Area around the Leeds and Liverpool Canal in Wigan, Greater Manchester, England

Wigan Pier is an area around the Leeds and Liverpool Canal in Wigan, Greater Manchester, England, south-west of the town centre. The name has humorous or ironic connotations since it conjures an image of a seaside pleasure pier, whereas Wigan is inland and a traditionally industrial town.

==History==

The original "pier" at Wigan was a coal loading staithe, probably a wooden jetty, where wagons from a nearby colliery were unloaded into waiting barges on the canal. The original wooden pier is believed to have been demolished in 1929, with the iron from the tippler (a mechanism for tipping coal into the barges) being sold as scrap.

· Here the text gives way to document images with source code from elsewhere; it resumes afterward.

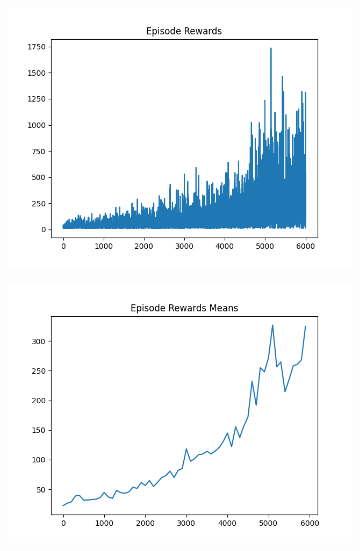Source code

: \begin{figure}[H]
    \centering
    \begin{subfigure}{.47\linewidth}
        \centering
        \includegraphics[width=\textwidth]{pole/2024-06-14_18-50-42_dqn_cartpole_episode_rewards.png}
    \end{subfigure}
    \begin{subfigure}{.47\linewidth}
        \centering
        \includegraphics[width=\textwidth]{pole/2024-06-14_18-50-42_dqn_cartpole_episode_rewards_means.png}
    \end{subfigure}
    \begin{subfigure}{.47\linewidth}
        \centering

\end{subfigure}
\end{figure}
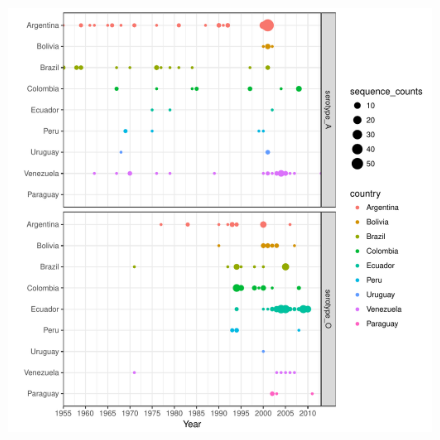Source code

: \documentclass[a4paper,10pt]{article}
\begin{document}
\newpage
\begin{center}
\begin{figure}[H]
\begin{center}
\includegraphics[scale=.75]{FIGURES/PLOTS/sampling_bubble_plot.pdf}
\end{center}
\caption{}
\label{sfig:sampling}
\end{figure}
\end{center}
\end{document}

One account of the origin 'Wigan Pier' dates to 1891, when a Southport excursion train was stopped at signals soon after leaving Wallgate Station. Close by stood a long wooden gantry carrying a mineral line between Lamb and Moore's collieries. The structure was substantial as it spanned the Douglas Valley, over the river, the canal, and the railway line to Southport. During the delay, a passenger reportedly demanded to know where they were, and a joking reply referred to the place as Wigan's 'pier'. The joke spread locally and was popularised on stage around the turn of the 20th century by music hall performer George Formby Sr., who quipped that whenever he passed the pier the tide was in, a dig at the area's regular flooding. Formby died in February 1921, and as the surrounding collieries eventually closed, the original gantry disappeared. Later, when people went looking for the so-called pier, the coal tippler used for loading wagons at the canal basin became the object people pointed to, keeping the joke alive. The tippler became the favoured location when people subsequently wanted to see it. There are references to it in songs such as George Formby Junior's On the Wigan Boat Express. "The Ballad of Wigan Pier", written by local journalist Jack Winstanley, is a comic song written in the 1980s in the style of George Formby Junior. It was recorded by The Houghton Weavers and was regularly performed by them. Its lyrics perpetuate the idea of Wigan having a pier in the style of seaside resorts like Blackpool, and encourage you to look for it. References also include a mythical visit by Her Majesty Queen Elizabeth II, fishing for tripe using locally produced sweets Uncle Joe's Mint Balls and refer also to George Formby Senior as the origin of its mythical existence.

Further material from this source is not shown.